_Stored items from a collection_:
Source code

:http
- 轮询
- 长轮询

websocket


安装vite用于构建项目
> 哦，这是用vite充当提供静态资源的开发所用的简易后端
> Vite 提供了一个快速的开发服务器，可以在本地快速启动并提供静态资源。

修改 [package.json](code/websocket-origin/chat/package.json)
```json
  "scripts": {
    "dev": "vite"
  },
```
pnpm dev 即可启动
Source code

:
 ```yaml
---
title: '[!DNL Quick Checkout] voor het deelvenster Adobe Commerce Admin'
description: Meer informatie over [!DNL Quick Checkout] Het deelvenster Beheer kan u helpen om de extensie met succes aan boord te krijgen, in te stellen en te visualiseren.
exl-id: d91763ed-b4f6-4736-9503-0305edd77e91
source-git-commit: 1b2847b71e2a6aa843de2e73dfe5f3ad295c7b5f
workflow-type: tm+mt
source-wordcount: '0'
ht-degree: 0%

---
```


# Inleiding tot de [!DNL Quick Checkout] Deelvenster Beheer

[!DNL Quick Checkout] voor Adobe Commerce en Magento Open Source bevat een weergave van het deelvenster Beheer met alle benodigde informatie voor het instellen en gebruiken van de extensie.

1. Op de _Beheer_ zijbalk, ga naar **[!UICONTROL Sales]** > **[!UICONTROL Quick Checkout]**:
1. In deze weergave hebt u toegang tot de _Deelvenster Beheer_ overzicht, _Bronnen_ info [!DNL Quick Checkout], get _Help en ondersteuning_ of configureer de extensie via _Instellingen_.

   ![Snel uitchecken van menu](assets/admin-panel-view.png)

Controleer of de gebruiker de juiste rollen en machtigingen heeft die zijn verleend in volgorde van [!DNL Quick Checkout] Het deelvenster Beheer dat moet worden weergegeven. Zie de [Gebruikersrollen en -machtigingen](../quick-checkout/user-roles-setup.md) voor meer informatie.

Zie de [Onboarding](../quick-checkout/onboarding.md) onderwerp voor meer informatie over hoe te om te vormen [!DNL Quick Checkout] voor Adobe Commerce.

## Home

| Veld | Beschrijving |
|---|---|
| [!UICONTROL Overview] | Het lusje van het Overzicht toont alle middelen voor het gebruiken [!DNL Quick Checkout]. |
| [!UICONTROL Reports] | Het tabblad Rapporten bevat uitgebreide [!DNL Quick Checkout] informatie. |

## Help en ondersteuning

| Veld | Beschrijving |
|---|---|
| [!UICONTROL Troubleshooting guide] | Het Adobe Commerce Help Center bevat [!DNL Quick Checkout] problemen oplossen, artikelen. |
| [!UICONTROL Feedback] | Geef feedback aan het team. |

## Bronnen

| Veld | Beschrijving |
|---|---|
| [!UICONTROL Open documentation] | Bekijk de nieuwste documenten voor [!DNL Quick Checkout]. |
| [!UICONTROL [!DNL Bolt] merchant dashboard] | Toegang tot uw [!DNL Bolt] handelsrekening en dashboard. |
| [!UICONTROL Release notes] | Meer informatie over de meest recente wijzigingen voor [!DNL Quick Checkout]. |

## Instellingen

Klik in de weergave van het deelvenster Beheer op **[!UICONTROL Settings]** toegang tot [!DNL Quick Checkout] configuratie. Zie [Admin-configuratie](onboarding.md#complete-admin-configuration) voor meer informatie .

_Exercise requirements_:
Find the lines in the entries above where "Commerce" occurs, and copy each of them.

_Written response_:
title: '[!DNL Quick Checkout] voor het deelvenster Adobe Commerce Admin'
[!DNL Quick Checkout] voor Adobe Commerce en Magento Open Source bevat een weergave van het deelvenster Beheer met alle benodigde informatie voor het instellen en gebruiken van de extensie.
Zie de [Onboarding](../quick-checkout/onboarding.md) onderwerp voor meer informatie over hoe te om te vormen [!DNL Quick Checkout] voor Adobe Commerce.
| [!UICONTROL Troubleshooting guide] | Het Adobe Commerce Help Center bevat [!DNL Quick Checkout] problemen oplossen, artikelen. |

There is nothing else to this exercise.